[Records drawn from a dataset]
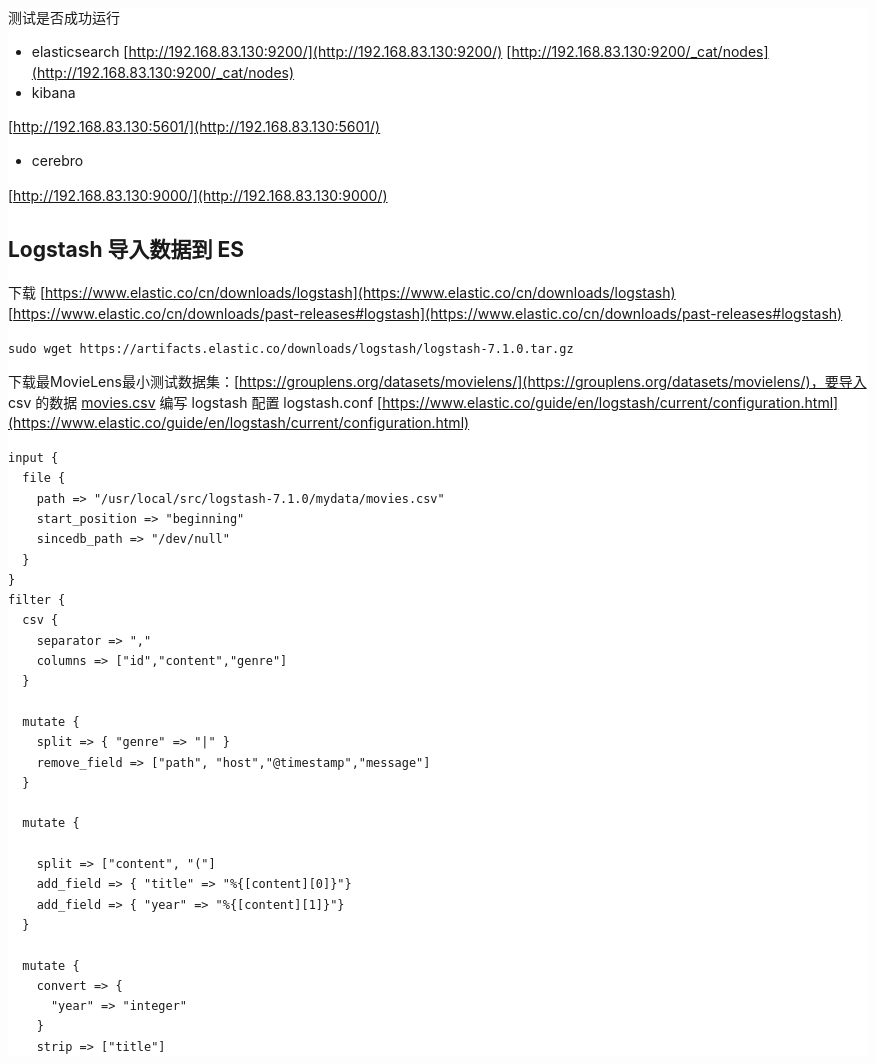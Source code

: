 
测试是否成功运行

- elasticsearch
[http://192.168.83.130:9200/](http://192.168.83.130:9200/)
[http://192.168.83.130:9200/_cat/nodes](http://192.168.83.130:9200/_cat/nodes)
- kibana

[http://192.168.83.130:5601/](http://192.168.83.130:5601/)

- cerebro

[http://192.168.83.130:9000/](http://192.168.83.130:9000/)


## Logstash 导入数据到 ES
下载
[https://www.elastic.co/cn/downloads/logstash](https://www.elastic.co/cn/downloads/logstash)
[https://www.elastic.co/cn/downloads/past-releases#logstash](https://www.elastic.co/cn/downloads/past-releases#logstash)
```shell
sudo wget https://artifacts.elastic.co/downloads/logstash/logstash-7.1.0.tar.gz
```
下载最MovieLens最小测试数据集：[https://grouplens.org/datasets/movielens/](https://grouplens.org/datasets/movielens/)，要导入 csv 的数据 
[movies.csv](https://www.yuque.com/attachments/yuque/0/2022/xls/21889008/1651411476310-f637580e-0a88-421c-a83a-c25f2b801d1b.xls?_lake_card=%7B%22src%22%3A%22https%3A%2F%2Fwww.yuque.com%2Fattachments%2Fyuque%2F0%2F2022%2Fxls%2F21889008%2F1651411476310-f637580e-0a88-421c-a83a-c25f2b801d1b.xls%22%2C%22name%22%3A%22movies.csv%22%2C%22size%22%3A494431%2C%22ext%22%3A%22xls%22%2C%22source%22%3A%22%22%2C%22status%22%3A%22done%22%2C%22download%22%3Atrue%2C%22type%22%3A%22application%2Fvnd.ms-excel%22%2C%22mode%22%3A%22title%22%2C%22taskId%22%3A%22ue3ebc1fd-72bf-48f8-aa45-124fe2bca23%22%2C%22taskType%22%3A%22upload%22%2C%22id%22%3A%22u8a278990%22%2C%22card%22%3A%22file%22%7D)
编写 logstash 配置 logstash.conf
[https://www.elastic.co/guide/en/logstash/current/configuration.html](https://www.elastic.co/guide/en/logstash/current/configuration.html)
```nginx
input {
  file {
    path => "/usr/local/src/logstash-7.1.0/mydata/movies.csv"
    start_position => "beginning"
    sincedb_path => "/dev/null"
  }
}
filter {
  csv {
    separator => ","
    columns => ["id","content","genre"]
  }

  mutate {
    split => { "genre" => "|" }
    remove_field => ["path", "host","@timestamp","message"]
  }

  mutate {

    split => ["content", "("]
    add_field => { "title" => "%{[content][0]}"}
    add_field => { "year" => "%{[content][1]}"}
  }

  mutate {
    convert => {
      "year" => "integer"
    }
    strip => ["title"]
```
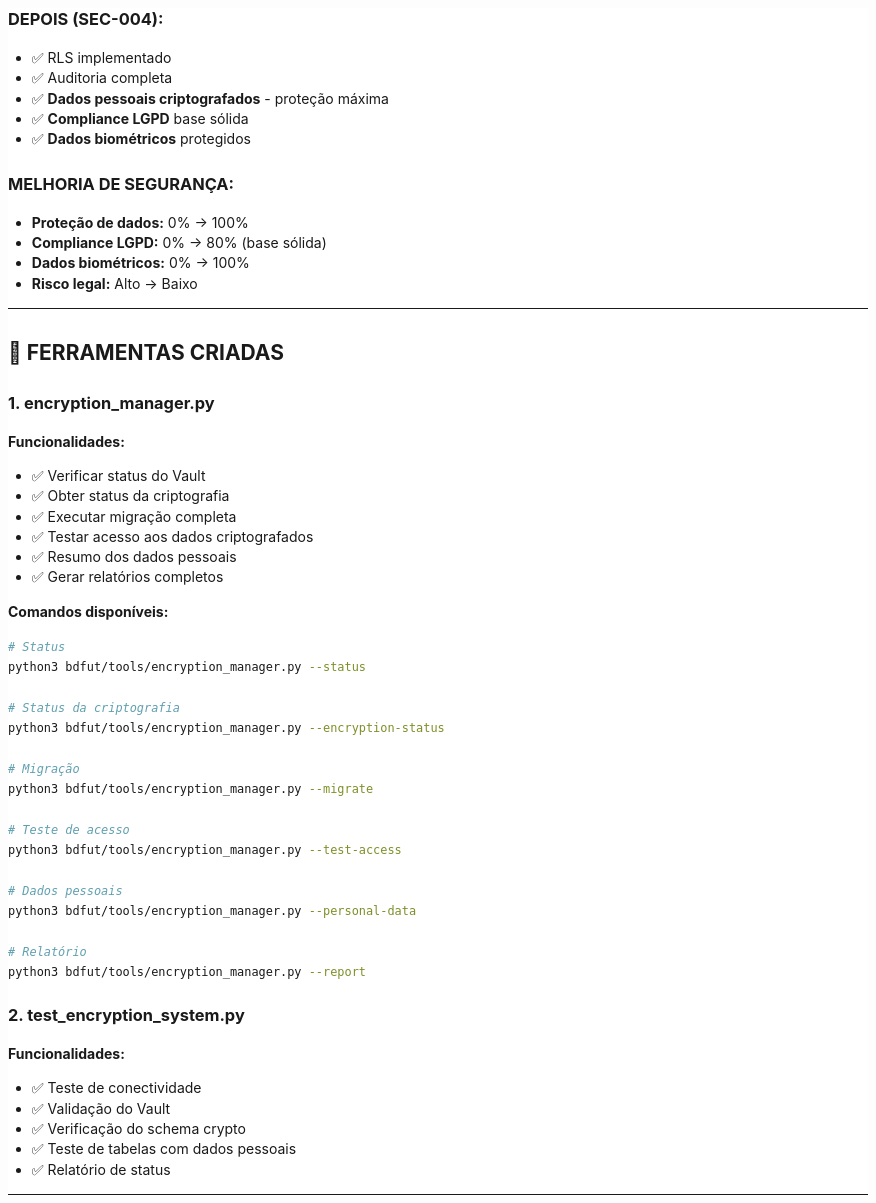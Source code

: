 ### **DEPOIS (SEC-004):**
- ✅ RLS implementado
- ✅ Auditoria completa
- ✅ **Dados pessoais criptografados** - proteção máxima
- ✅ **Compliance LGPD** base sólida
- ✅ **Dados biométricos** protegidos

### **MELHORIA DE SEGURANÇA:**
- **Proteção de dados:** 0% → 100%
- **Compliance LGPD:** 0% → 80% (base sólida)
- **Dados biométricos:** 0% → 100%
- **Risco legal:** Alto → Baixo

---

## 🔧 FERRAMENTAS CRIADAS

### **1. encryption_manager.py**
**Funcionalidades:**
- ✅ Verificar status do Vault
- ✅ Obter status da criptografia
- ✅ Executar migração completa
- ✅ Testar acesso aos dados criptografados
- ✅ Resumo dos dados pessoais
- ✅ Gerar relatórios completos

**Comandos disponíveis:**
```bash
# Status
python3 bdfut/tools/encryption_manager.py --status

# Status da criptografia
python3 bdfut/tools/encryption_manager.py --encryption-status

# Migração
python3 bdfut/tools/encryption_manager.py --migrate

# Teste de acesso
python3 bdfut/tools/encryption_manager.py --test-access

# Dados pessoais
python3 bdfut/tools/encryption_manager.py --personal-data

# Relatório
python3 bdfut/tools/encryption_manager.py --report
```

### **2. test_encryption_system.py**
**Funcionalidades:**
- ✅ Teste de conectividade
- ✅ Validação do Vault
- ✅ Verificação do schema crypto
- ✅ Teste de tabelas com dados pessoais
- ✅ Relatório de status

---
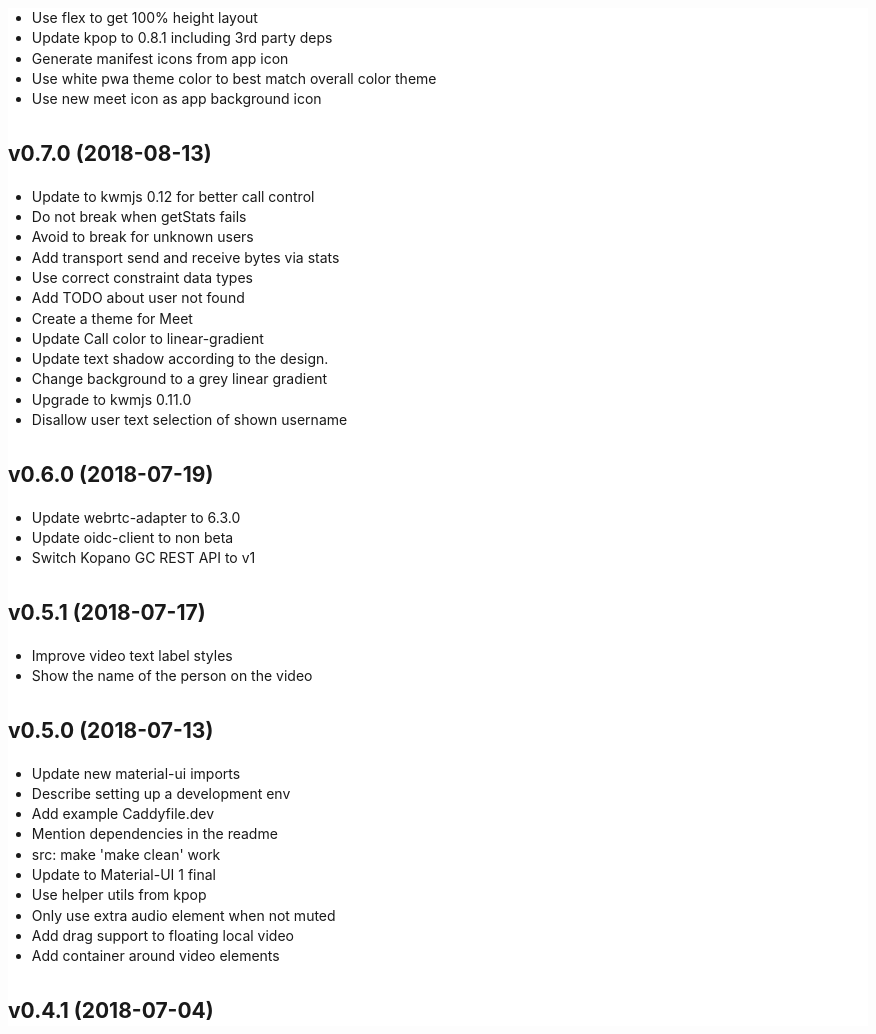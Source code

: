 - Use flex to get 100% height layout
- Update kpop to 0.8.1 including 3rd party deps
- Generate manifest icons from app icon
- Use white pwa theme color to best match overall color theme
- Use new meet icon as app background icon


## v0.7.0 (2018-08-13)

- Update to kwmjs 0.12 for better call control
- Do not break when getStats fails
- Avoid to break for unknown users
- Add transport send and receive bytes via stats
- Use correct constraint data types
- Add TODO about user not found
- Create a theme for Meet
- Update Call color to linear-gradient
- Update text shadow according to the design.
- Change background to a grey linear gradient
- Upgrade to kwmjs 0.11.0
- Disallow user text selection of shown username


## v0.6.0 (2018-07-19)

- Update webrtc-adapter to 6.3.0
- Update oidc-client to non beta
- Switch Kopano GC REST API to v1


## v0.5.1 (2018-07-17)

- Improve video text label styles
- Show the name of the person on the video


## v0.5.0 (2018-07-13)

- Update new material-ui imports
- Describe setting up a development env
- Add example Caddyfile.dev
- Mention dependencies in the readme
- src: make 'make clean' work
- Update to Material-UI 1 final
- Use helper utils from kpop
- Only use extra audio element when not muted
- Add drag support to floating local video
- Add container around video elements


## v0.4.1 (2018-07-04)
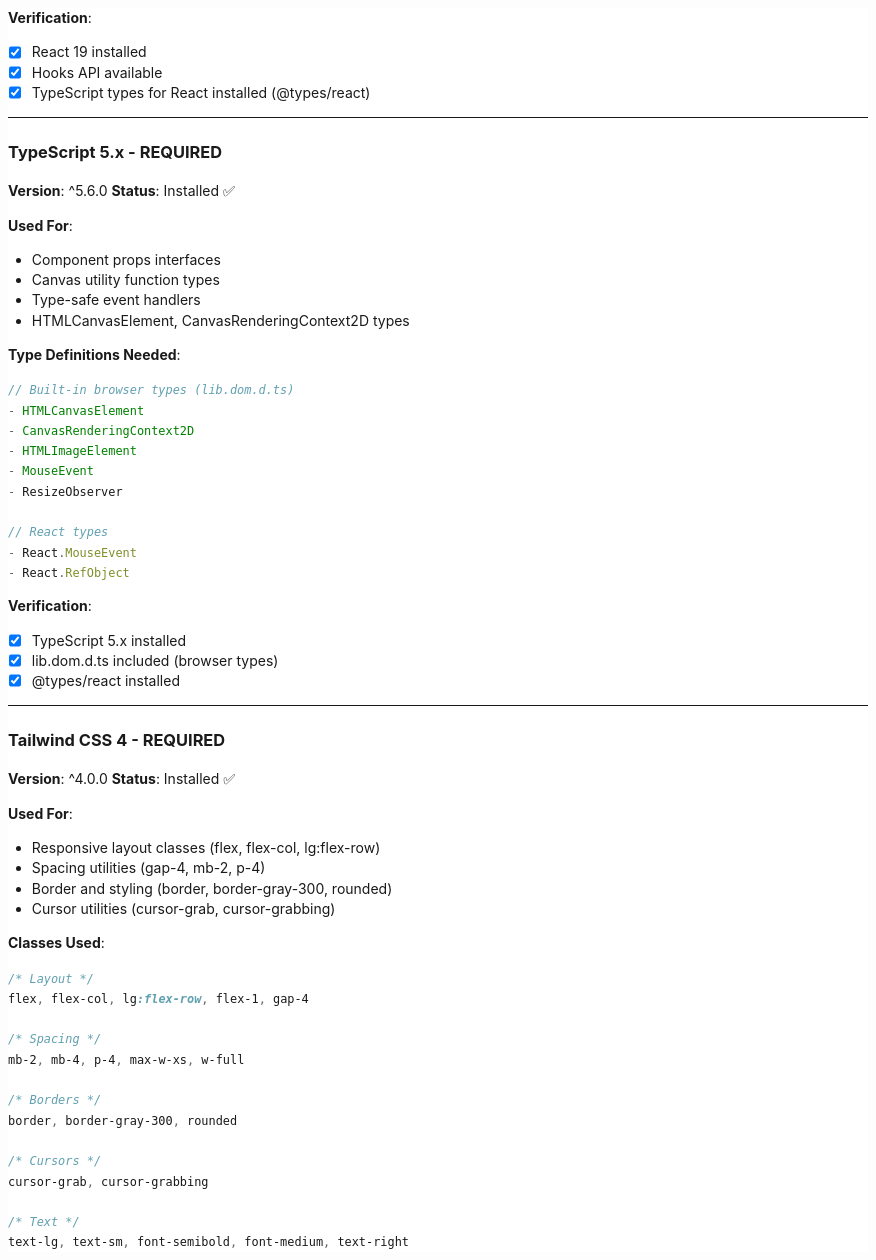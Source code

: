 **Verification**:
- [x] React 19 installed
- [x] Hooks API available
- [x] TypeScript types for React installed (@types/react)

---

### TypeScript 5.x - **REQUIRED**

**Version**: ^5.6.0
**Status**: Installed ✅

**Used For**:
- Component props interfaces
- Canvas utility function types
- Type-safe event handlers
- HTMLCanvasElement, CanvasRenderingContext2D types

**Type Definitions Needed**:
```typescript
// Built-in browser types (lib.dom.d.ts)
- HTMLCanvasElement
- CanvasRenderingContext2D
- HTMLImageElement
- MouseEvent
- ResizeObserver

// React types
- React.MouseEvent
- React.RefObject
```

**Verification**:
- [x] TypeScript 5.x installed
- [x] lib.dom.d.ts included (browser types)
- [x] @types/react installed

---

### Tailwind CSS 4 - **REQUIRED**

**Version**: ^4.0.0
**Status**: Installed ✅

**Used For**:
- Responsive layout classes (flex, flex-col, lg:flex-row)
- Spacing utilities (gap-4, mb-2, p-4)
- Border and styling (border, border-gray-300, rounded)
- Cursor utilities (cursor-grab, cursor-grabbing)

**Classes Used**:
```css
/* Layout */
flex, flex-col, lg:flex-row, flex-1, gap-4

/* Spacing */
mb-2, mb-4, p-4, max-w-xs, w-full

/* Borders */
border, border-gray-300, rounded

/* Cursors */
cursor-grab, cursor-grabbing

/* Text */
text-lg, text-sm, font-semibold, font-medium, text-right
```
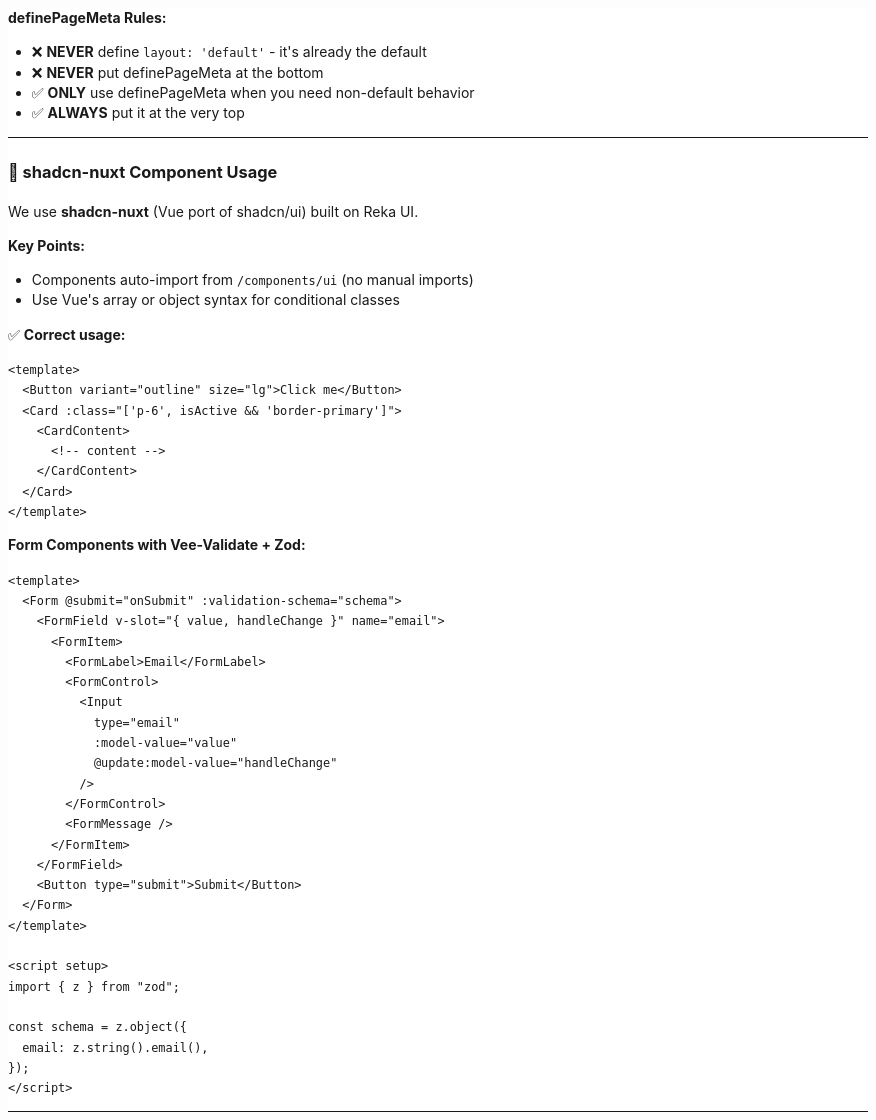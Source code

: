 **definePageMeta Rules:**

- ❌ **NEVER** define `layout: 'default'` - it's already the default
- ❌ **NEVER** put definePageMeta at the bottom
- ✅ **ONLY** use definePageMeta when you need non-default behavior
- ✅ **ALWAYS** put it at the very top

---

### 🎨 shadcn-nuxt Component Usage

We use **shadcn-nuxt** (Vue port of shadcn/ui) built on Reka UI.

**Key Points:**

- Components auto-import from `/components/ui` (no manual imports)
- Use Vue's array or object syntax for conditional classes

✅ **Correct usage:**

```vue
<template>
  <Button variant="outline" size="lg">Click me</Button>
  <Card :class="['p-6', isActive && 'border-primary']">
    <CardContent>
      <!-- content -->
    </CardContent>
  </Card>
</template>
```

**Form Components with Vee-Validate + Zod:**

```vue
<template>
  <Form @submit="onSubmit" :validation-schema="schema">
    <FormField v-slot="{ value, handleChange }" name="email">
      <FormItem>
        <FormLabel>Email</FormLabel>
        <FormControl>
          <Input
            type="email"
            :model-value="value"
            @update:model-value="handleChange"
          />
        </FormControl>
        <FormMessage />
      </FormItem>
    </FormField>
    <Button type="submit">Submit</Button>
  </Form>
</template>

<script setup>
import { z } from "zod";

const schema = z.object({
  email: z.string().email(),
});
</script>
```

---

### Work required
Copy every line above that includes the string "NEVER".

### Exercise output
- ❌ **NEVER** define `layout: 'default'` - it's already the default
- ❌ **NEVER** put definePageMeta at the bottom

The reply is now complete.